**Exercise aim:**
Examine the material below. Gather every line in which the string "were" appears.

**Data shown:**
== Segment start ==
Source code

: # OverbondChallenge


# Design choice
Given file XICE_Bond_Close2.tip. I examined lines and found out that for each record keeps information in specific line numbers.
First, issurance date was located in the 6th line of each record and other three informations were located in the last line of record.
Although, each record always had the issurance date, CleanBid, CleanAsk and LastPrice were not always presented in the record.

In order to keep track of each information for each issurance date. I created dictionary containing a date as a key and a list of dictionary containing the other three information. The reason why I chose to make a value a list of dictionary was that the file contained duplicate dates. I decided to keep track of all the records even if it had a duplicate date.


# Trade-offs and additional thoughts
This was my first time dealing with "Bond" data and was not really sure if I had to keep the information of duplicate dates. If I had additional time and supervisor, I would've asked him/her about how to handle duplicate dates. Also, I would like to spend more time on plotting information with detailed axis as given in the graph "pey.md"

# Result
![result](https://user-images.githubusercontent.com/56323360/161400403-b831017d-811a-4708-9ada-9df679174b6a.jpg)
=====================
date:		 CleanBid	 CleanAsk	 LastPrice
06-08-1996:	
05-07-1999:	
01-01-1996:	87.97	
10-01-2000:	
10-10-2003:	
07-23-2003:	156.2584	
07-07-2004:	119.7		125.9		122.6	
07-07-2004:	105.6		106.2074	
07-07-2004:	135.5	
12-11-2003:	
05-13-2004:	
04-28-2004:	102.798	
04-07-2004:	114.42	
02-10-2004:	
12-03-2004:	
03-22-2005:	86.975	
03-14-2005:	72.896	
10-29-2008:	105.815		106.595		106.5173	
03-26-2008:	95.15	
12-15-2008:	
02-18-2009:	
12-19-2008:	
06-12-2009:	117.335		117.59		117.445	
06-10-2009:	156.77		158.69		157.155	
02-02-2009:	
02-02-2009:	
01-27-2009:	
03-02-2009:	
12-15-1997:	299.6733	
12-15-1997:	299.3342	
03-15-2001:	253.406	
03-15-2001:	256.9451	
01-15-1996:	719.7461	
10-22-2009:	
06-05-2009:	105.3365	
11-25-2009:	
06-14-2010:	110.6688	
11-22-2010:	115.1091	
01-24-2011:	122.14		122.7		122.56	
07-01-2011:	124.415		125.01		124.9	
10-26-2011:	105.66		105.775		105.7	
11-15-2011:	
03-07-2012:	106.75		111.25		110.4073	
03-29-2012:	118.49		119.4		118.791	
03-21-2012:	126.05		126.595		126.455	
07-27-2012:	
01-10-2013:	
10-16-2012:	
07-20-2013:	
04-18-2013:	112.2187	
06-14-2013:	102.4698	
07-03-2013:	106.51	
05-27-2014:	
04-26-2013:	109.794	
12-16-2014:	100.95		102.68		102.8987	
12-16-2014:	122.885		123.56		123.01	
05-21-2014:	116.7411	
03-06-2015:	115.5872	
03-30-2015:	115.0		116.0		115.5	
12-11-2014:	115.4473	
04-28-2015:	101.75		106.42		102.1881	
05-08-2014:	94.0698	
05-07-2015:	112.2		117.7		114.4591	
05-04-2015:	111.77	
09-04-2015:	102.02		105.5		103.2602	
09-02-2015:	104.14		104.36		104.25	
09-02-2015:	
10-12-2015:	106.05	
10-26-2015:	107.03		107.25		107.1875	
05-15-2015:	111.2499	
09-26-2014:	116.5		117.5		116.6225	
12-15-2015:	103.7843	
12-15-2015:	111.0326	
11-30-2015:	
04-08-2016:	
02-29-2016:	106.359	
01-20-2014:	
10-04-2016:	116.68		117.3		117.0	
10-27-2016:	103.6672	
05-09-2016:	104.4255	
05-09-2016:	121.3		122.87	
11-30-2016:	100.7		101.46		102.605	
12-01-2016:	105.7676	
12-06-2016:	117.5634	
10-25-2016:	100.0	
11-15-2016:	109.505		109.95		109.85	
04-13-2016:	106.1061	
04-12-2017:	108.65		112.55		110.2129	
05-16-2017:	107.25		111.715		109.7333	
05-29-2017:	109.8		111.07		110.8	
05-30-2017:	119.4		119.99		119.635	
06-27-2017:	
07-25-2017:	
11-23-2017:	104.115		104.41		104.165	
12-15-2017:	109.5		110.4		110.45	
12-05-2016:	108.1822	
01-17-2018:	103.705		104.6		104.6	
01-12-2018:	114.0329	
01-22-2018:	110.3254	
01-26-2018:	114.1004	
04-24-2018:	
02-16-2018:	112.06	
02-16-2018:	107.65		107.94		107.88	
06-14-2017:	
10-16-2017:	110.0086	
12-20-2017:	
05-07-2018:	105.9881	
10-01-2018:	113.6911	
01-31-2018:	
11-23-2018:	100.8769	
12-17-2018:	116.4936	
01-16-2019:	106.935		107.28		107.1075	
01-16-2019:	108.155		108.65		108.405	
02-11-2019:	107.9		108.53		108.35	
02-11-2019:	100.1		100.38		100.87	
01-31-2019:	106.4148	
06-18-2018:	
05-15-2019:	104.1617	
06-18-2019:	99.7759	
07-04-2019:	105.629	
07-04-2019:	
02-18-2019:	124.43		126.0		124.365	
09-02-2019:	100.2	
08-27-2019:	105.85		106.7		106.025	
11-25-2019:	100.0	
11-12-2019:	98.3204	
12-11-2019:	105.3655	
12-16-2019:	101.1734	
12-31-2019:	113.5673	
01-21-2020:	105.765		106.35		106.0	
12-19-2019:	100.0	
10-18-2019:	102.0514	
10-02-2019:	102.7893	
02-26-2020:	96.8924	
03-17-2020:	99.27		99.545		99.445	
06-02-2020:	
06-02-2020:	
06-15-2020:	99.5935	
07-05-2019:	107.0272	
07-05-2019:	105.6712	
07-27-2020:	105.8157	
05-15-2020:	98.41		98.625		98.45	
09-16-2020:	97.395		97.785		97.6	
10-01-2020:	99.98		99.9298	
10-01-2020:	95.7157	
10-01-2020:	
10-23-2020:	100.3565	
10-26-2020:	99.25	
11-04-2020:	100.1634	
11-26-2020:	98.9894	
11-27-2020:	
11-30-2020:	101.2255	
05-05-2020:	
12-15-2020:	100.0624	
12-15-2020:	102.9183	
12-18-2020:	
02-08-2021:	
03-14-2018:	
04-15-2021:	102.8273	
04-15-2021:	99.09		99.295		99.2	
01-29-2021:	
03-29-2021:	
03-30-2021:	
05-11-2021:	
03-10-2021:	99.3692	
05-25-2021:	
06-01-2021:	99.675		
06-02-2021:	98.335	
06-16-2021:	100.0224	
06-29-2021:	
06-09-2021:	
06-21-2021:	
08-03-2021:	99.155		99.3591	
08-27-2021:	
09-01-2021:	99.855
== Segment end ==
**Exercise result:**
First, issurance date was located in the 6th line of each record and other three informations were located in the last line of record.
Although, each record always had the issurance date, CleanBid, CleanAsk and LastPrice were not always presented in the record.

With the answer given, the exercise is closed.